Interview: Paul Griffiths
How do you respond to those that have questioned the size and scale of investment being made at Dubai International?
PAUL GRIFFITHS: If we were comparing the investment relative to the local economy, there would be some cause for concern. However, one must consider our target market, because that puts things in a very different context. We are not simply focused on the local market, but on the global market. What we are doing is using Dubai as an attractive destination for tourism and commerce, as well as a global long-haul aviation hub, the likes of which has never been seen before. While the scale of investment against the local market may seem very aggressive, actually, and within the context of the global market, it is relatively modest. Furthermore, the level of investment is very well underpinned by our track record of an average annual growth rate of 15.5%.
Our development programme is also supported by the commitment of our two home-base carriers. Both Emirates and flydubai have undertaken significant fleet expansions predicated on their ability to capturing small elements of market share from a significant number of destinations, which is a very different model from the classic point-to-point model used at most other airports. Because the contribution to support our expansion comes from all four corners of the globe, the risk is well spread. In that context we are confident that our investment is at a level which the numbers can very well support.
What are your concerns in terms of infrastructure being able to keep pace with the expected growth in passenger traffic?
GRIFFITHS: The increase is actually something that we can fairly well predict based on our track record and experience. That is why we are confident when we say that we expect to welcome 90m passengers through our airport by 2018. What concerns me is the building programme that will be required to accommodate that type of volume. It will necessitate an infrastructure expansion programme which is both aggressive and ambitious. However, at Dubai International we are fairly limited in terms of the availability of land, and, while it is not insurmountable, it is an issue that must be addressed.
My other concern is that we do not fail to recognise that growth, size and scale are not always synonymous with quality. The global hub we are building here is not without competition. Other airports are being developed in the region with an eye on the same worldwide market. Those that focus purely on increasing their size without ensuring that their quality of service is not compromised will lose out on market share. Keeping those two factors, size and service, in sync will be crucial for success.
What role do you envision Dubai World Central (DWC) playing in the emirate’s aviation industry over the medium term?
GRIFFITHS: We own and operate both Dubai International and DWC, so we have a responsibility to ensure that we continue to develop Dubai as a two-airport system. DWC is beginning to take shape as the centre for cargo and logistics.
Due to its proximity to Jebel Ali Port both cargo growth and trans-shipment volumes between sea and air have increased significantly. Its growth outlook is very healthy going forward. However, it will be quite some time before DWC finally takes over as the main hub for passenger traffic.

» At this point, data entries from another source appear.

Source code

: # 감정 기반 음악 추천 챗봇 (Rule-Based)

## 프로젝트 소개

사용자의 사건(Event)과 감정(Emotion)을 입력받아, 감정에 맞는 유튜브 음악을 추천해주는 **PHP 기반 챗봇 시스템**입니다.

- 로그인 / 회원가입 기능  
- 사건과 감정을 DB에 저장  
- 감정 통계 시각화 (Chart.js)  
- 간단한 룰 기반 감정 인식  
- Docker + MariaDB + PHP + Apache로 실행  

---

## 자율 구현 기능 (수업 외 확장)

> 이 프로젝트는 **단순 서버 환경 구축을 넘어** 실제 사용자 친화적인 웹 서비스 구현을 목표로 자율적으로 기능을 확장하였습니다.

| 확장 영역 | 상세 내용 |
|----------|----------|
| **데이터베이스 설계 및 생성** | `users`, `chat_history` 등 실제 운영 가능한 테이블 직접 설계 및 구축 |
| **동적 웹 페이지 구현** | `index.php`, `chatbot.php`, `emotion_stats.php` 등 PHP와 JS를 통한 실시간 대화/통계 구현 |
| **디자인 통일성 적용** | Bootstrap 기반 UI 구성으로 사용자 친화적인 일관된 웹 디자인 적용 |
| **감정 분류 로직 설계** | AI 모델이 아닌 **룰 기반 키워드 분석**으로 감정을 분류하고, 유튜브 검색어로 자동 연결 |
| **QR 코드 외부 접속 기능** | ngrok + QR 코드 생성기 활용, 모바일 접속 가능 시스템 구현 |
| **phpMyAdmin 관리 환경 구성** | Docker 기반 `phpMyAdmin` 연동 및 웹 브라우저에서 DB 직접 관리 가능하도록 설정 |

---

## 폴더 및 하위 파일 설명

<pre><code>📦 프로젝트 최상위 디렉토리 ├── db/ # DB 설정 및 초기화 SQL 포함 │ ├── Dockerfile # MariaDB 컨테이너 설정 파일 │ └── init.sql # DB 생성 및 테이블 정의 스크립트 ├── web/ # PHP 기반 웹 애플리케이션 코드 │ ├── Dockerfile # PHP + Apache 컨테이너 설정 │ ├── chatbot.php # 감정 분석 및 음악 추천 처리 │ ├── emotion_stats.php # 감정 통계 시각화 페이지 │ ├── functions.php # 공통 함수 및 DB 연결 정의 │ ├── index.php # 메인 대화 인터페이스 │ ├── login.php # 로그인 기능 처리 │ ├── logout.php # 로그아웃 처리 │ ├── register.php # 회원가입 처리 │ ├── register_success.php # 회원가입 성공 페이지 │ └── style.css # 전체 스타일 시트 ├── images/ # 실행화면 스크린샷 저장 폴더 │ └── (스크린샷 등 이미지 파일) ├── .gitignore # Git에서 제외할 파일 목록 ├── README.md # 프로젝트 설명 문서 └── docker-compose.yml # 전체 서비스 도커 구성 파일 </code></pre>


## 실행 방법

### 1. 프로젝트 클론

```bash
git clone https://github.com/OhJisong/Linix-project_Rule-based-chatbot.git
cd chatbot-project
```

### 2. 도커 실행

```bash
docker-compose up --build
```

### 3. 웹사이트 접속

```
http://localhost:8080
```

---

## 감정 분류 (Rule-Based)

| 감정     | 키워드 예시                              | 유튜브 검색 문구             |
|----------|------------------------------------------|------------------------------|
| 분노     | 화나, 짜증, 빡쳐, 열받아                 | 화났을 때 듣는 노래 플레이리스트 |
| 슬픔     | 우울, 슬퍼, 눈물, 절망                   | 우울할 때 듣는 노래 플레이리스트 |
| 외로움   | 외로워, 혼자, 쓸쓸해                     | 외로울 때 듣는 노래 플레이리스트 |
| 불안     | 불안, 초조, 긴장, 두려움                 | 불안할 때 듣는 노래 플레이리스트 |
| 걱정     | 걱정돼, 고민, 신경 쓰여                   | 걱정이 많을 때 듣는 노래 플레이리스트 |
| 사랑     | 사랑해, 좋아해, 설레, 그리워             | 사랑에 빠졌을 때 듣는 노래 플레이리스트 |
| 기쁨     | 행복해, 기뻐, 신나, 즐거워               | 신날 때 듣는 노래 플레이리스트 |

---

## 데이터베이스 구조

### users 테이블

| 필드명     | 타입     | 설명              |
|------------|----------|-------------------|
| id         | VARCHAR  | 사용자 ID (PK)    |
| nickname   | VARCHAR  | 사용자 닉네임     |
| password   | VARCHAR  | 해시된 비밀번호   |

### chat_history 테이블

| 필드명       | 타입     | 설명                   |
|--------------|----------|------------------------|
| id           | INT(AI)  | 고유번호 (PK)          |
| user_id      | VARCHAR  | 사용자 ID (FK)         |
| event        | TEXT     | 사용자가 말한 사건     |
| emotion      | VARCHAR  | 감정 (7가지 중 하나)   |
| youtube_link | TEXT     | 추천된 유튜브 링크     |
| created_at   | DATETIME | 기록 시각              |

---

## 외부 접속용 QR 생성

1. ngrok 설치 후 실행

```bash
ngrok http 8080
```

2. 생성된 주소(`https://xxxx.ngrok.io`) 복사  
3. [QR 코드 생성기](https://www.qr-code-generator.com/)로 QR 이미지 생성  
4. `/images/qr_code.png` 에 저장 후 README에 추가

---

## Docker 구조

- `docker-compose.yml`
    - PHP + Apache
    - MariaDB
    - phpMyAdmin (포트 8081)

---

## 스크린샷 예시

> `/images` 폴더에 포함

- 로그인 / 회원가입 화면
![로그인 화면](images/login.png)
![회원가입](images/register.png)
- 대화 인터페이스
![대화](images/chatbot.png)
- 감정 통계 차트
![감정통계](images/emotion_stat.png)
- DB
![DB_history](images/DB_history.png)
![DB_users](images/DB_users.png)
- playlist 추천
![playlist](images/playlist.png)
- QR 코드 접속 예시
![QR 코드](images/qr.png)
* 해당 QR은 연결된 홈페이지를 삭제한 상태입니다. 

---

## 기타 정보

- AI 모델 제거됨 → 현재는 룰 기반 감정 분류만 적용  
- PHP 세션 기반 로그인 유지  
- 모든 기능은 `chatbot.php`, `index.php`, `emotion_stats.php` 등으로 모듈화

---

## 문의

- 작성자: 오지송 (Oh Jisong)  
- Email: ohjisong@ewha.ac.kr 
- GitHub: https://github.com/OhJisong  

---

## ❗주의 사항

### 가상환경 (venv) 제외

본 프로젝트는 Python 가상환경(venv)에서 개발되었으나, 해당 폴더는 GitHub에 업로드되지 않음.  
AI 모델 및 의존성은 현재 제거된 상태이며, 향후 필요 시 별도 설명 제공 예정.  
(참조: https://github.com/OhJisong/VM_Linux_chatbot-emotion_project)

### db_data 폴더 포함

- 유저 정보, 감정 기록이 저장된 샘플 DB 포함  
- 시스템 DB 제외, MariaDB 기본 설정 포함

It will require at least an 80m passenger capacity facility before we even consider moving the Emirates operations to DWC. It is the hub that attracts people here and once we move the hub, everyone will want to be there. So, it will take some time before we are able to develop and finance a project of that scale. DWC will be the aviation story of the 2020s, but for the medium term the centre will focus on growing its general aviation and cargo business.